What are ketones or ketosis? Ketones have carved it’s own lane as a food group and has been coined the "4th macronutrient" that goes beyond proteins, fats, and carbs. This article will discuss how exogenous ketones have improved ketosis research, as well as unique uses for ketosis and the future research that is yet to come.
Just How Exogenous Ketones Have Unlocked Ketosis Research
Ketone esters came to the industrial market in 2017 based on work by the Defense Advanced Research Projects Agency (DARPA). This organization was researching ketone esters in diets to see if it would boost physical and mental abilities during warfare – a time when soldiers experience extreme mental and physical stress.
Since then, the commercial accessibility of ketone esters has accelerated because of research programs, sports practices, and also hobbyist trial and error, shining more light on the benefits.
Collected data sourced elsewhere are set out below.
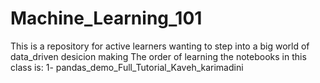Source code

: # Machine_Learning_101
This is a repository for active learners wanting to step into a big world of data_driven desicion making
The order of learning the notebooks in this class is:
1- pandas_demo_Full_Tutorial_Kaveh_karimadini
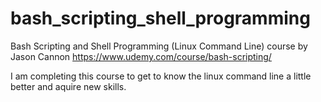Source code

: # bash_scripting_shell_programming
Bash Scripting and Shell Programming (Linux Command Line) course by Jason Cannon
https://www.udemy.com/course/bash-scripting/

I am completing this course to get to know the linux command line a little better and aquire new skills.
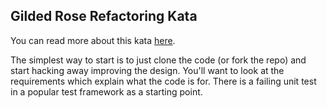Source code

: ## Gilded Rose Refactoring Kata

You can read more about this kata [here](https://github.com/emilybache/GildedRose-Refactoring-Kata).

The simplest way to start is to just clone the code (or fork the repo) and start hacking away improving the design. You'll want to look at the requirements which explain what the code is for.
There is a failing unit test in a popular test framework as a starting point.
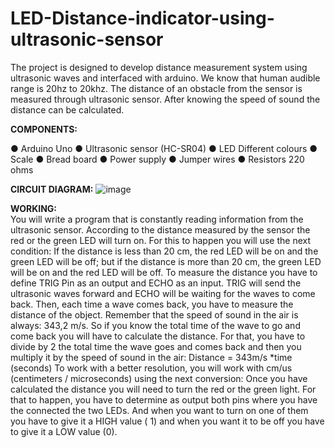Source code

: # LED-Distance-indicator-using-ultrasonic-sensor
The project is designed to develop distance measurement system using ultrasonic waves and interfaced with arduino. We know that human audible range is 20hz to 20khz. The distance of an obstacle from the sensor is measured through ultrasonic sensor. After knowing the speed of sound the distance can be calculated.


**COMPONENTS:**

●	Arduino Uno
●	Ultrasonic sensor (HC-SR04)
●	LED Different colours
●	Scale
●	Bread board
●	Power supply
●	Jumper  wires
●	Resistors 220 ohms

**CIRCUIT DIAGRAM:**
![image](https://github.com/syam37/LED-Distance-indicator-using-ultrasonic-sensor/assets/66241030/536db242-fa0f-4761-9342-cd07ed82d714)




**WORKING:**                                                                                                              
You will write a program that is constantly reading information from the ultrasonic sensor. According to the distance measured by the sensor the red or the green LED will turn on.
For this to happen you will use the next condition: If the distance is less than 20 cm, the red LED will be on and the green LED will be off; but if the distance is more than 20 cm, the green LED will be on and the red LED will be off.
To measure the distance you have to define TRIG Pin as an output and ECHO as an input. TRIG will send the ultrasonic waves forward and ECHO will be waiting for the waves to come back.
Then, each time a wave comes back, you have to measure the distance of the object. Remember that the speed of sound in the air is always: 343,2 m/s.
So if you know the total time of the wave to go and come back you will have to calculate the distance. For that, you have to divide by 2 the total time the wave goes and comes back and then you multiply it by the speed of sound in the air:
Distance = 343m/s *time (seconds)
To work with a better resolution, you will work with cm/us (centimeters / microseconds) using the next conversion:
Once you have calculated the distance you will need to turn the red or the green light. For that to happen, you have to determine as output both pins where you have the connected the two LEDs. And when you want to turn on one of them you have to give it a HIGH value ( 1) and when you want it to be off you have to give it a LOW value (0).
While DARPA recipients focused more on therapeutic uses of ketone esters, teams at Oxford University, Bath University, and the University of Leuven looked into whether it improves physical performance.
Early information suggested an improvement in performance enhancement of around 2%, and this article will cover the usage and protocols based on write-ups and comments from those who have used and experienced this unique ingredient. This includes some of the planet's finest athletes and performers.
Ketosis is now one of the most researched topics on metabolism and physiology. Analysis groups are investigating it as an ingredient to prevent issues such as type 2 diabetes and it’s also capable of taking physical performance to an entirely new level. Analysts are studying the underlying systems that may result in brand-new strategies like improving Alzheimer's management by using ketones as an alternate energy source for the brain, as well as increasing our lifespans.
All this recent attention to ketones is due to two factors:
- The work of very early tastemakers such as Dominic D'Agostino, Peter Attia, Tim Ferriss, as well as Joe Rogan.
- The advent of cost-effective exogenous ketones in the marketplace to help further probe the intricacies of biochemistry as well as the rate of metabolism of ketosis. This means it can be taken separately from a ketogenic diet.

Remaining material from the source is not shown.